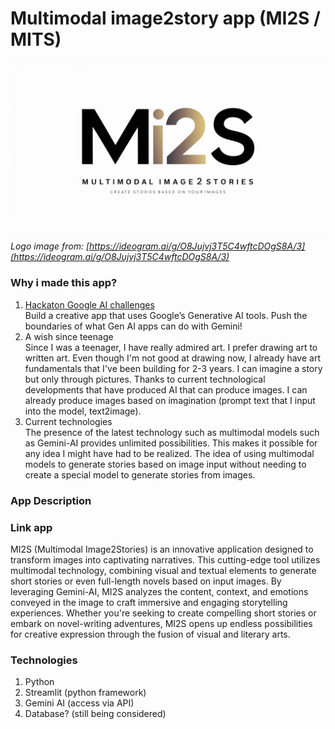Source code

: # Multimodal image2story app (MI2S / MITS)
![MI2S Logo](https://github.com/Kingki19/Multimodal-image2story-app/blob/main/images/MI2S%20logo.png)  
*Logo image from: [https://ideogram.ai/g/O8Jujvj3T5C4wftcDOgS8A/3](https://ideogram.ai/g/O8Jujvj3T5C4wftcDOgS8A/3)*

### Why i made this app?
1. [Hackaton Google AI challenges](https://googleai.devpost.com/)  
Build a creative app that uses Google’s Generative AI tools. Push the boundaries of what Gen AI apps can do with Gemini! 
2. A wish since teenage  
Since I was a teenager, I have really admired art. I prefer drawing art to written art. Even though I'm not good at drawing now, I already have art fundamentals that I've been building for 2-3 years. I can imagine a story but only through pictures. Thanks to current technological developments that have produced AI that can produce images. I can already produce images based on imagination (prompt text that I input into the model, text2image).
3. Current technologies  
The presence of the latest technology such as multimodal models such as Gemini-AI provides unlimited possibilities. This makes it possible for any idea I might have had to be realized. The idea of using multimodal models to generate stories based on image input without needing to create a special model to generate stories from images.

### App Description

### Link app
MI2S (Multimodal Image2Stories) is an innovative application designed to transform images into captivating narratives. This cutting-edge tool utilizes multimodal technology, combining visual and textual elements to generate short stories or even full-length novels based on input images. By leveraging Gemini-AI, MI2S analyzes the content, context, and emotions conveyed in the image to craft immersive and engaging storytelling experiences. Whether you're seeking to create compelling short stories or embark on novel-writing adventures, MI2S opens up endless possibilities for creative expression through the fusion of visual and literary arts.

### Technologies
1. Python
2. Streamlit (python framework)
3. Gemini AI (access via API)
4. Database? (still being considered)
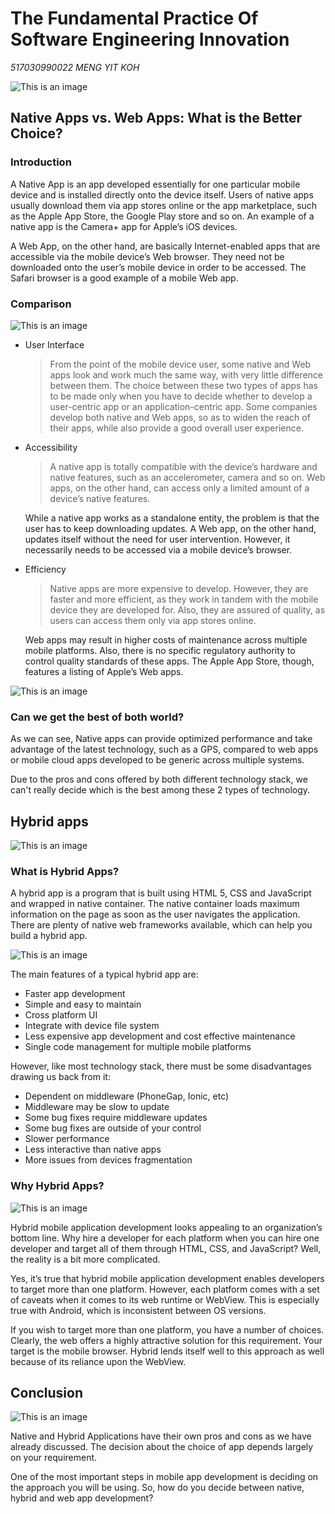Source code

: # The Fundamental Practice Of Software Engineering Innovation

_517030990022 MENG YIT KOH_

![This is an image](img2/6.jpg "Introductory image")

## Native Apps vs. Web Apps: What is the Better Choice?

### Introduction

A Native App is an app developed essentially for one particular mobile device and is installed directly onto the device itself. Users of native apps usually download them via app stores online or the app marketplace, such as the Apple App Store, the Google Play store and so on. An example of a native app is the Camera+ app for Apple’s iOS devices.

A Web App, on the other hand, are basically Internet-enabled apps that are accessible via the mobile device’s Web browser. They need not be downloaded onto the user’s mobile device in order to be accessed. The Safari browser is a good example of a mobile Web app.

### Comparison

![This is an image](img2/1.png "Introductory image")

- User Interface

  > From the point of the mobile device user, some native and Web apps look and work much the same way, with very little difference between them. The choice between these two types of apps has to be made only when you have to decide whether to develop a user-centric app or an application-centric app. Some companies develop both native and Web apps, so as to widen the reach of their apps, while also provide a good overall user experience.

- Accessibility

  > A native app is totally compatible with the device’s hardware and native features, such as an accelerometer, camera and so on. Web apps, on the other hand, can access only a limited amount of a device’s native features.

  While a native app works as a standalone entity, the problem is that the user has to keep downloading updates. A Web app, on the other hand, updates itself without the need for user intervention. However, it necessarily needs to be accessed via a mobile device’s browser.

- Efficiency

  > Native apps are more expensive to develop. However, they are faster and more efficient, as they work in tandem with the mobile device they are developed for. Also, they are assured of quality, as users can access them only via app stores online.

  Web apps may result in higher costs of maintenance across multiple mobile platforms. Also, there is no specific regulatory authority to control quality standards of these apps. The Apple App Store, though, features a listing of Apple’s Web apps.

![This is an image](img2/8.png "Introductory image")

### Can we get the best of both world?

As we can see, Native apps can provide optimized performance and take advantage of the latest technology, such as a GPS, compared to web apps or mobile cloud apps developed to be generic across multiple systems.

Due to the pros and cons offered by both different technology stack, we can't really decide which is the best among these 2 types of technology.

## Hybrid apps

![This is an image](img2/5.jpg "Introductory image")

### What is Hybrid Apps?

A hybrid app is a program that is built using HTML 5, CSS and JavaScript and wrapped in native container. The native container loads maximum information on the page as soon as the user navigates the application. There are plenty of native web frameworks available, which can help you build a hybrid app.

![This is an image](img2/7.jpg "Introductory image")

The main features of a typical hybrid app are:

- Faster app development
- Simple and easy to maintain
- Cross platform UI
- Integrate with device file system
- Less expensive app development and cost effective maintenance
- Single code management for multiple mobile platforms

However, like most technology stack, there must be some disadvantages drawing us back from it:

- Dependent on middleware (PhoneGap, Ionic, etc)
- Middleware may be slow to update
- Some bug fixes require middleware updates
- Some bug fixes are outside of your control
- Slower performance
- Less interactive than native apps
- More issues from devices fragmentation

### Why Hybrid Apps?

![This is an image](img2/2.png "Introductory image")

Hybrid mobile application development looks appealing to an organization’s bottom line. Why hire a developer for each platform when you can hire one developer and target all of them through HTML, CSS, and JavaScript? Well, the reality is a bit more complicated.

Yes, it’s true that hybrid mobile application development enables developers to target more than one platform. However, each platform comes with a set of caveats when it comes to its web runtime or WebView. This is especially true with Android, which is inconsistent between OS versions.

If you wish to target more than one platform, you have a number of choices. Clearly, the web offers a highly attractive solution for this requirement. Your target is the mobile browser. Hybrid lends itself well to this approach as well because of its reliance upon the WebView.

## Conclusion

![This is an image](img2/3.png "Introductory image")

Native and Hybrid Applications have their own pros and cons as we have already discussed. The decision about the choice of app depends largely on your requirement.

One of the most important steps in mobile app development is deciding on the approach you will be using. So, how do you decide between native, hybrid and web app development?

====

Count each line of the entries that holds the word "Logo", then state the total and nothing more.

SOLUTION TO THE PROBLEM:
2